Etna

« Mais alors, si le monde n’a absolument aucun sens, qui nous empêche d’en inventer un ? » s’interroge Alice. En intégrant l’héroïne de Lewis Carroll dans sa fascinante « Orestie », présentée à l’Odéon, Romeo Castellucci illustre à merveille l’invention du sens. Pour le dîner, une même singularité s’impose : Etna, à 5 minutes à pied du théâtre.

Pourquoi « Etna » ? Parce que David Rougier, sommelier de son état et maître des lieux, a une fascination pour les vins de cette région. Il a donc créé Etna, bistrot à vins naturels et « cave à manger » (selon la belle définition du « Fooding ») pour donner libre cours à sa passion. Mais ici, singularité oblige, pas de carte des vins : selon le choix des plats et vos goûts, David vous conseille, fait tester et change la bouteille en souriant si cela ne vous plaît pas. Cet homme a tout compris à son métier et à ce qu’il convient de grignoter avec ses vins : les produits des meilleurs producteurs (Thiebault pour les légumes, Polmard pour la viande, Petrossian pour le poisson…), qu’il assemble et sert avec gaieté et générosité.

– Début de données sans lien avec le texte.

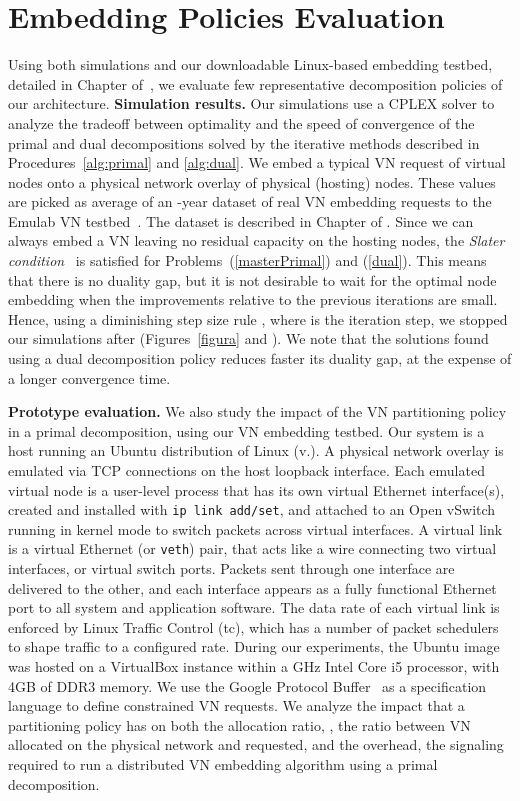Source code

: \documentclass[a4paper, 10pt, conference]{ieeeconf}
\begin{document}
\section{Embedding Policies Evaluation}\label{sec:eval}
\vspace{-1mm}
Using both simulations and our downloadable Linux-based embedding testbed, detailed in Chapter  of~\cite{myPhDThesisTR}, we evaluate few representative decomposition policies of our architecture.
{\bf Simulation results.} Our simulations use a CPLEX solver to analyze the tradeoff between optimality and the speed of convergence of the primal and dual decompositions solved by the iterative methods described in Procedures~\ref{alg:primal} and \ref{alg:dual}.  We embed a typical VN request of  virtual nodes onto a physical network overlay of  physical (hosting) nodes. These values are picked as average of an -year dataset of real VN embedding requests to the Emulab VN testbed~\cite{emulab}. The dataset is described in Chapter  of \cite{myPhDThesisTR}.
Since we can always embed a VN leaving no residual capacity on the hosting nodes, the {\it Slater condition}~\cite{boyd-book} is satisfied for Problems~(\ref{masterPrimal}) and (\ref{dual}). This means that there is no duality gap, but it is not desirable to wait for the optimal node embedding when the improvements relative to the previous iterations are small. Hence, using a diminishing step size rule , where  is the iteration step, we stopped our simulations after  (Figures~\ref{figura} and ). We note that the solutions found using a dual decomposition policy reduces faster its duality gap, at the expense of a longer convergence time.  

\noindent
{\bf Prototype evaluation.} We also study the impact of the VN partitioning policy in a primal decomposition, using our VN embedding testbed. Our system is a host running an Ubuntu distribution of Linux (v.).  A physical network overlay is emulated via TCP connections on the host loopback interface. 
Each emulated virtual node is a user-level process that has its own virtual Ethernet interface(s), created and installed with {\tt ip link add/set}, and attached to an Open vSwitch~\cite{openvswitch} running in kernel mode to switch packets across virtual interfaces. 
A virtual link is a virtual Ethernet (or {\tt veth}) pair, that acts like a wire connecting two virtual interfaces, or virtual switch ports. Packets sent through one interface are delivered to the other, and each interface appears as a fully functional Ethernet port to all system and application software. The data rate of each virtual link is enforced by Linux Traffic Control (tc), which has a number of packet schedulers to shape traffic to a configured rate. 
During our experiments, the Ubuntu image was hosted on a VirtualBox instance within a  GHz Intel Core i5 processor, with 4GB of DDR3 memory. We use the Google Protocol Buffer~\cite{GoogleProtocolBuffer} as a specification language to define constrained VN requests. We analyze the impact that a partitioning policy has on both the allocation ratio, , the ratio between VN allocated on the physical network and requested, and the overhead,  the signaling required to run a distributed VN embedding algorithm using a primal decomposition. 
\end{document}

Vous vous régalerez du tarama de crabe (aérien et goûteux) ; des artichauts et tomates confites (croquants et frais) ; des concombres, radis et betteraves (délicieux, mais un trait de vinaigre balsamique blanc serait préférable au balsamique classique) ; du tartare de bœuf (fondant, avec de la matière, parfaitement assaisonné : un régal) ; du pastrami de veau d’Henry Jacob (tendre et gras : une merveille) ; des coquilles Saint-Jacques fumées (étonnantes). Le tout accompagné d’un cheverny d’Hervé Villemade bien droit, à l’acidité parfaite, ou d’un grenache d’Anne Paillet, au nez désarmant mais fruité et agréable.

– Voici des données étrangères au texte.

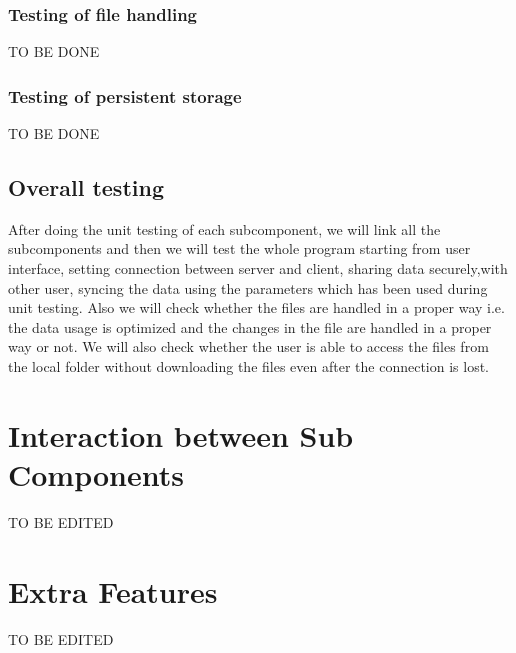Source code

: \documentclass{article}
\begin{document}
\subsubsection{Testing of file handling}
TO BE DONE
\subsubsection{Testing of persistent storage}
TO BE DONE
\subsection{Overall testing}
After doing the unit testing of each subcomponent, we will link all the subcomponents and then we will test the whole program starting from user interface, setting connection between server and client, sharing data securely,with other user, syncing the data using the parameters which has been used during unit testing. Also we will check whether the files are handled in a proper way i.e. the data usage is optimized and the changes in the file are handled in a proper way or not. We will also check whether the user is able to access the files from the local folder without downloading the files even after the connection is lost.
\section{Interaction between Sub Components}
TO BE EDITED
\section{Extra Features}
TO BE EDITED
\end{document}
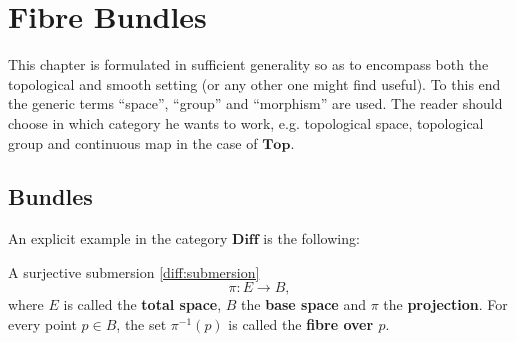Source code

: \chapter{Fibre Bundles}\label{chapter:bundles}

    This chapter is formulated in sufficient generality so as to encompass both the topological and smooth setting (or any other one might find useful). To this end the generic terms ``space'', ``group'' and ``morphism'' are used. The reader should choose in which category he wants to work, e.g. topological space, topological group and continuous map in the case of $\mathbf{Top}$.

\section{Bundles}


    An explicit example in the category $\mathbf{Diff}$ is the following:
    \begin{example}
        A surjective submersion \ref{diff:submersion} \[\pi:E\rightarrow B,\] where $E$ is called the \textbf{total space}, $B$ the \textbf{base space} and $\pi$ the \textbf{projection}. For every point $p\in B$, the set $\pi^{-1}(p)$ is called the \textbf{fibre over $p$}.
    \end{example}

D’autres merveilles à la carte, notamment rillettes de thon ; foie gras de canard ; saucisson à la truffe ; buns grillés au bœuf séché ou burrata de Salernes et oisettes torréfiées. Pas de dessert mais du fromage : brie de Meaux à la truffe, comté de 36 mois, bleu des Causses – demandez gentiment et avec le sourire, et vous aurez un peu des trois ! Pas de château-chalon avec le comté, mais un étonnant chenin (l’O2 Vigne) 2005 de chêne, oxydatif à souhait.

Après de telles découvertes, le sens de votre soirée s’imposera : surprise et plaisir !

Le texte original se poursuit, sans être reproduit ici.